Una invasión hitchcockriana


  El doce de abril salía a la luz una noticia en todos los diarios locales de Barcelona y en las webs y publicaciones animalistas del país. El ABC la titulaba: "Barcelona convoca un concurso público para matar 65.000 palomas". La web Ecologíaverde, sin embargo, se decantaba por: "Barcelona quiere matar a sus palomas". Y el  redactor jefe de Magazine de La Vanguardia, Albert Gimeno, escribía el artículo de opinión, unos días antes(9 de abril): "Pájaros"

  El resumen de los hechos es bastante simple: existe una superpoblación de palomas, gaviotas y cotorras que no permite controlar los índices de higiene de la ciudad. Ala. Pues como no, saltó la alarma para las grandes y pequeñas empresas dedicadas a las plagas animales, los ecologistas más sensibles, los periodistas sin temas, los ciudadanos despiertos y los políticos comprometidos que aquella mañana relucían de júbilo por su gran acierto profesional.

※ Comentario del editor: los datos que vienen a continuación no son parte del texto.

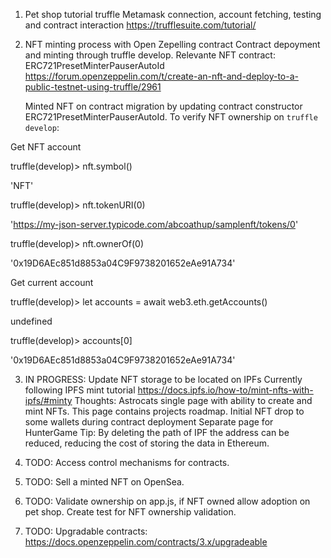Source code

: 
1. Pet shop tutorial truffle 
    Metamask connection, account fetching, testing and contract interaction
    https://trufflesuite.com/tutorial/
2. NFT minting process with Open Zepelling contract
    Contract depoyment and minting through truffle develop.
    Relevante NFT contract: ERC721PresetMinterPauserAutoId
    https://forum.openzeppelin.com/t/create-an-nft-and-deploy-to-a-public-testnet-using-truffle/2961

    Minted NFT on contract migration by updating contract constructor ERC721PresetMinterPauserAutoId. 
    To verify NFT ownership on `truffle develop`:

Get NFT account

truffle(develop)> nft.symbol()

'NFT'

truffle(develop)> nft.tokenURI(0)

'https://my-json-server.typicode.com/abcoathup/samplenft/tokens/0'

truffle(develop)> nft.ownerOf(0)

'0x19D6AEc851d8853a04C9F9738201652eAe91A734'

Get current account 

truffle(develop)> let accounts = await web3.eth.getAccounts()

undefined

truffle(develop)> accounts[0]

'0x19D6AEc851d8853a04C9F9738201652eAe91A734'

3. IN PROGRESS: Update NFT storage to be located on IPFs
   Currently following IPFS mint tutorial 
   https://docs.ipfs.io/how-to/mint-nfts-with-ipfs/#minty
   Thoughts: Astrocats single page with ability to create and mint NFTs. This page contains projects roadmap.
   Initial NFT drop to some wallets during contract deployment 
   Separate page for HunterGame
   Tip: By deleting the path of IPF the address can be reduced, reducing the cost of storing the data in Ethereum.

4. TODO: Access control mechanisms for contracts.

5. TODO: Sell a minted NFT on OpenSea.

5. TODO: Validate ownership on app.js, if NFT owned allow adoption on pet shop. Create test for NFT ownership validation.

6. TODO: Upgradable contracts: https://docs.openzeppelin.com/contracts/3.x/upgradeable
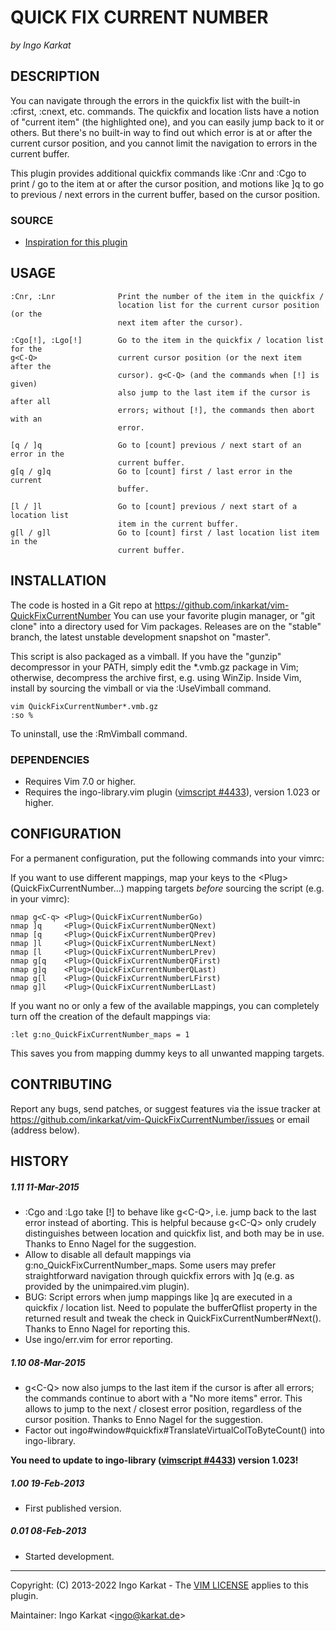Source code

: QUICK FIX CURRENT NUMBER
===============================================================================
_by Ingo Karkat_

DESCRIPTION
------------------------------------------------------------------------------

You can navigate through the errors in the quickfix list with the built-in
:cfirst, :cnext, etc. commands. The quickfix and location lists have a
notion of "current item" (the highlighted one), and you can easily jump back
to it or others. But there's no built-in way to find out which error is at or
after the current cursor position, and you cannot limit the navigation to
errors in the current buffer.

This plugin provides additional quickfix commands like :Cnr and :Cgo to
print / go to the item at or after the cursor position, and motions like ]q
to go to previous / next errors in the current buffer, based on the cursor
position.

### SOURCE

- [Inspiration for this plugin](http://stackoverflow.com/questions/14778612/jump-to-the-errors-in-the-quickfix-or-location-list-for-the-current-line-in-vim)

USAGE
------------------------------------------------------------------------------

    :Cnr, :Lnr              Print the number of the item in the quickfix /
                            location list for the current cursor position (or the
                            next item after the cursor).

    :Cgo[!], :Lgo[!]        Go to the item in the quickfix / location list for the
    g<C-Q>                  current cursor position (or the next item after the
                            cursor). g<C-Q> (and the commands when [!] is given)
                            also jump to the last item if the cursor is after all
                            errors; without [!], the commands then abort with an
                            error.

    [q / ]q                 Go to [count] previous / next start of an error in the
                            current buffer.
    g[q / g]q               Go to [count] first / last error in the current
                            buffer.

    [l / ]l                 Go to [count] previous / next start of a location list
                            item in the current buffer.
    g[l / g]l               Go to [count] first / last location list item in the
                            current buffer.

INSTALLATION
------------------------------------------------------------------------------

The code is hosted in a Git repo at
    https://github.com/inkarkat/vim-QuickFixCurrentNumber
You can use your favorite plugin manager, or "git clone" into a directory used
for Vim packages. Releases are on the "stable" branch, the latest unstable
development snapshot on "master".

This script is also packaged as a vimball. If you have the "gunzip"
decompressor in your PATH, simply edit the \*.vmb.gz package in Vim; otherwise,
decompress the archive first, e.g. using WinZip. Inside Vim, install by
sourcing the vimball or via the :UseVimball command.

    vim QuickFixCurrentNumber*.vmb.gz
    :so %

To uninstall, use the :RmVimball command.

### DEPENDENCIES

- Requires Vim 7.0 or higher.
- Requires the ingo-library.vim plugin ([vimscript #4433](http://www.vim.org/scripts/script.php?script_id=4433)), version 1.023 or
  higher.

CONFIGURATION
------------------------------------------------------------------------------

For a permanent configuration, put the following commands into your vimrc:

If you want to use different mappings, map your keys to the
&lt;Plug&gt;(QuickFixCurrentNumber...) mapping targets _before_ sourcing the script
(e.g. in your vimrc):

    nmap g<C-q> <Plug>(QuickFixCurrentNumberGo)
    nmap ]q     <Plug>(QuickFixCurrentNumberQNext)
    nmap [q     <Plug>(QuickFixCurrentNumberQPrev)
    nmap ]l     <Plug>(QuickFixCurrentNumberLNext)
    nmap [l     <Plug>(QuickFixCurrentNumberLPrev)
    nmap g[q    <Plug>(QuickFixCurrentNumberQFirst)
    nmap g]q    <Plug>(QuickFixCurrentNumberQLast)
    nmap g[l    <Plug>(QuickFixCurrentNumberLFirst)
    nmap g]l    <Plug>(QuickFixCurrentNumberLLast)

If you want no or only a few of the available mappings, you can completely
turn off the creation of the default mappings via:

    :let g:no_QuickFixCurrentNumber_maps = 1

This saves you from mapping dummy keys to all unwanted mapping targets.

CONTRIBUTING
------------------------------------------------------------------------------

Report any bugs, send patches, or suggest features via the issue tracker at
https://github.com/inkarkat/vim-QuickFixCurrentNumber/issues or email (address
below).

HISTORY
------------------------------------------------------------------------------

##### 1.11    11-Mar-2015
- :Cgo and :Lgo take [!] to behave like g&lt;C-Q&gt;, i.e. jump back to the last
  error instead of aborting. This is helpful because g&lt;C-Q&gt; only crudely
  distinguishes between location and quickfix list, and both may be in use.
  Thanks to Enno Nagel for the suggestion.
- Allow to disable all default mappings via g:no\_QuickFixCurrentNumber\_maps.
  Some users may prefer straightforward navigation through quickfix errors
  with ]q (e.g. as provided by the unimpaired.vim plugin).
- BUG: Script errors when jump mappings like ]q are executed in a quickfix /
  location list. Need to populate the bufferQflist property in the returned
  result and tweak the check in QuickFixCurrentNumber#Next(). Thanks to Enno
  Nagel for reporting this.
- Use ingo/err.vim for error reporting.

##### 1.10    08-Mar-2015
- g&lt;C-Q&gt; now also jumps to the last item if the cursor is after all errors;
  the commands continue to abort with a "No more items" error. This allows to
  jump to the next / closest error position, regardless of the cursor
  position. Thanks to Enno Nagel for the suggestion.
- Factor out ingo#window#quickfix#TranslateVirtualColToByteCount() into
  ingo-library.

__You need to update to ingo-library ([vimscript #4433](http://www.vim.org/scripts/script.php?script_id=4433))
  version 1.023!__

##### 1.00    19-Feb-2013
- First published version.

##### 0.01    08-Feb-2013
- Started development.

------------------------------------------------------------------------------
Copyright: (C) 2013-2022 Ingo Karkat -
The [VIM LICENSE](http://vimdoc.sourceforge.net/htmldoc/uganda.html#license) applies to this plugin.

Maintainer:     Ingo Karkat &lt;ingo@karkat.de&gt;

  Yo me mantuve indiferente ante la información, dictaminé mi parecer en el momento oportuno sin más boom noticiario que el de aquella conversación facilmente olvidada. Los días pasaron con sus anécdotas y sus rutinas, sus más y sus menos sin acordarme si quiera de las aves que sobrevuelan los gigantes de Barcelona. Pero un día volví a recordar cada una de las palabras de los animalistas, los columnistas, los ciudadanos y sus políticos.

   Se me antojó retozarme en la hierba toda una tarde de domingo en los jardines del Palau Reial, situado en la zona universitaria de la Diagonal, en el distrito de Les Corts. Regresaba de un lugar de Castellón terrible, invitada por unas amigas maravillosas a las que no cabía darles un no por respuesta. Tras observar aquel mastodonte de especulación, crimen al medio ambiente y pesadilla para los sentidos, tuve que exiliarme en algún rincón natural de la ciudad, un escondite para susceptibles mentes naturistas como la mía. Estos territorios formaban la masía de Can Feliu del S. XVII pero en 1862 pasó a formar parte del imperio arquitectónico de la familia Güell, añadiéndose con la masía colindante de Can Cuyàs de la Riera ascendiendo a los 30.000 m2. Fue entonces cuando los arquitectos Joan Martorell y Antoni Gaudí crearon la atmósfera perfecta para considerar realmente aquel espacio un palacio. En sus jardines, creación de Nicolau Maria Rubió i Tudurí, paso muchos días descansando, pues me coge cerca de casa y mantiene la tranquilidad de antiguos palacetes al servicio del populacho (el palacio pasó a ser propiedad de la familia real en 1918, para convertirse finalmente en los años de la II República, en un espacio público). 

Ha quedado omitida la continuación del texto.